---------- Extracted entries

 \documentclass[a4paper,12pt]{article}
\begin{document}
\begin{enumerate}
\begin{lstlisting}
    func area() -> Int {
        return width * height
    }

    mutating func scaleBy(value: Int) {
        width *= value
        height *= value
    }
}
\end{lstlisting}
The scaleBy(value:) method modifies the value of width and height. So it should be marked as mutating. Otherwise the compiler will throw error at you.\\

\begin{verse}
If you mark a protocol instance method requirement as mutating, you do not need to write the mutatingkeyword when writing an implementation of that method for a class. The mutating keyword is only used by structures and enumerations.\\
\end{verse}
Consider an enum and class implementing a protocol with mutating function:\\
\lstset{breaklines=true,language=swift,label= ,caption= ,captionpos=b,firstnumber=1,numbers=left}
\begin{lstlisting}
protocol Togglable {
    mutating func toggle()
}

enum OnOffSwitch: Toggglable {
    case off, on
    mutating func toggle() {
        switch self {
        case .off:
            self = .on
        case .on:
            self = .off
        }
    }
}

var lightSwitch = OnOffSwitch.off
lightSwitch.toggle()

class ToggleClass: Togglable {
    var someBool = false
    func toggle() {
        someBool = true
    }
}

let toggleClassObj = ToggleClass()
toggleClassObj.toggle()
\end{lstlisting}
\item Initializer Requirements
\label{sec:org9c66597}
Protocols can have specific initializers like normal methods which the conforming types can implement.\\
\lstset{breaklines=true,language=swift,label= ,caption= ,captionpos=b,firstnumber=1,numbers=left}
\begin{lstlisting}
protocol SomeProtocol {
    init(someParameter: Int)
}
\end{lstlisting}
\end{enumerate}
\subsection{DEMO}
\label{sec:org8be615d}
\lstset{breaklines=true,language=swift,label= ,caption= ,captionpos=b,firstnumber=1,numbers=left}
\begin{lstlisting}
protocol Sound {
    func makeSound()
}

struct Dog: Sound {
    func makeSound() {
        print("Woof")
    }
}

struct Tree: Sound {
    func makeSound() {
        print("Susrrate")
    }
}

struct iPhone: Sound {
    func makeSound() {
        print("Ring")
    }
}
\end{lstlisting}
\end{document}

--------------------

| Task requirements |
Where a line of the data contains "Togglable", include it in the tally, and answer with the tally alone.

| Expected output |
2